<<<<

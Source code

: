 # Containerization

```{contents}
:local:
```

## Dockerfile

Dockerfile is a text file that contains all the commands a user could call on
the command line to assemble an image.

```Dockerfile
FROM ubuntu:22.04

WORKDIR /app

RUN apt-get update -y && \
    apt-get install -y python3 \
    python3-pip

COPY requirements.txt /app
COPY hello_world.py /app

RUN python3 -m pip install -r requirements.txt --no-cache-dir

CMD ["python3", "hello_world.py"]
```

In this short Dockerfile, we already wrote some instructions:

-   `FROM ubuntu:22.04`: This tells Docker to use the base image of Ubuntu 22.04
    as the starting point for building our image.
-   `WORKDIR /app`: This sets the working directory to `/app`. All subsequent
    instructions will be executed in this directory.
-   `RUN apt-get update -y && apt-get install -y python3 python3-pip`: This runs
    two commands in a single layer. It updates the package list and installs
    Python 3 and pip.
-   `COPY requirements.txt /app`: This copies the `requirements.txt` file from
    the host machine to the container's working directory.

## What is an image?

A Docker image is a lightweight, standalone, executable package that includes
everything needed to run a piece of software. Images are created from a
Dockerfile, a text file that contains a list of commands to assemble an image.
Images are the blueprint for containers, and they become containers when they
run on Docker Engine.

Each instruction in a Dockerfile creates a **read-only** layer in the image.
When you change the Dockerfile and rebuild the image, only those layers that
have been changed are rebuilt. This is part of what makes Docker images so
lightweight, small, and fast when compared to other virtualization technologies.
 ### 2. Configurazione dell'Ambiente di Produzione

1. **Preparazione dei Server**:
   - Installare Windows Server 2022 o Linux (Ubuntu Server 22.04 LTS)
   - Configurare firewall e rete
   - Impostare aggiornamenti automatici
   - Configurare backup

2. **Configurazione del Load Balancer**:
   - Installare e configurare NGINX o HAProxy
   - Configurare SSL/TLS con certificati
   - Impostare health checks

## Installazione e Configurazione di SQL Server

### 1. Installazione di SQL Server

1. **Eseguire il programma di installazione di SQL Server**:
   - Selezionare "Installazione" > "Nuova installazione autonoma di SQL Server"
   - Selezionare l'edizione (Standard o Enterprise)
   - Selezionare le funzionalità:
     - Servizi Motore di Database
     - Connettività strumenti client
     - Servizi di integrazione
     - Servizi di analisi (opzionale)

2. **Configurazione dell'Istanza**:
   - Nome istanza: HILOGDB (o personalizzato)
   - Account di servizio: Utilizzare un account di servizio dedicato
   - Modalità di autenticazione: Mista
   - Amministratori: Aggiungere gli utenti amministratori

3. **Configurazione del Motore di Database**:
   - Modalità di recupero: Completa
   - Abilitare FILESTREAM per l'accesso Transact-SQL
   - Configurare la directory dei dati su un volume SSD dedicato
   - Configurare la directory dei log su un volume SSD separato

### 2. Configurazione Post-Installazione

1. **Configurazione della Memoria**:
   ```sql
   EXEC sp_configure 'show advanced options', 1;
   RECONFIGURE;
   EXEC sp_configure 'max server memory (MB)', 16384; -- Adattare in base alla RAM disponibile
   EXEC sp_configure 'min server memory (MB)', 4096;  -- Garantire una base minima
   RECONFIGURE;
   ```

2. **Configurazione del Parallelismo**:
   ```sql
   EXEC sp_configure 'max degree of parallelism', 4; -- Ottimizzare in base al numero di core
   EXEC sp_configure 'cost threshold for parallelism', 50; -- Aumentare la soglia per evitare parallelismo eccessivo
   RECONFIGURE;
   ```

>>>>

• **Exercise brief**:
Return all lines in the entries above that carry the word "Selezionare".

• **Response to this exercise**:
   - Selezionare "Installazione" > "Nuova installazione autonoma di SQL Server"
   - Selezionare l'edizione (Standard o Enterprise)
   - Selezionare le funzionalità:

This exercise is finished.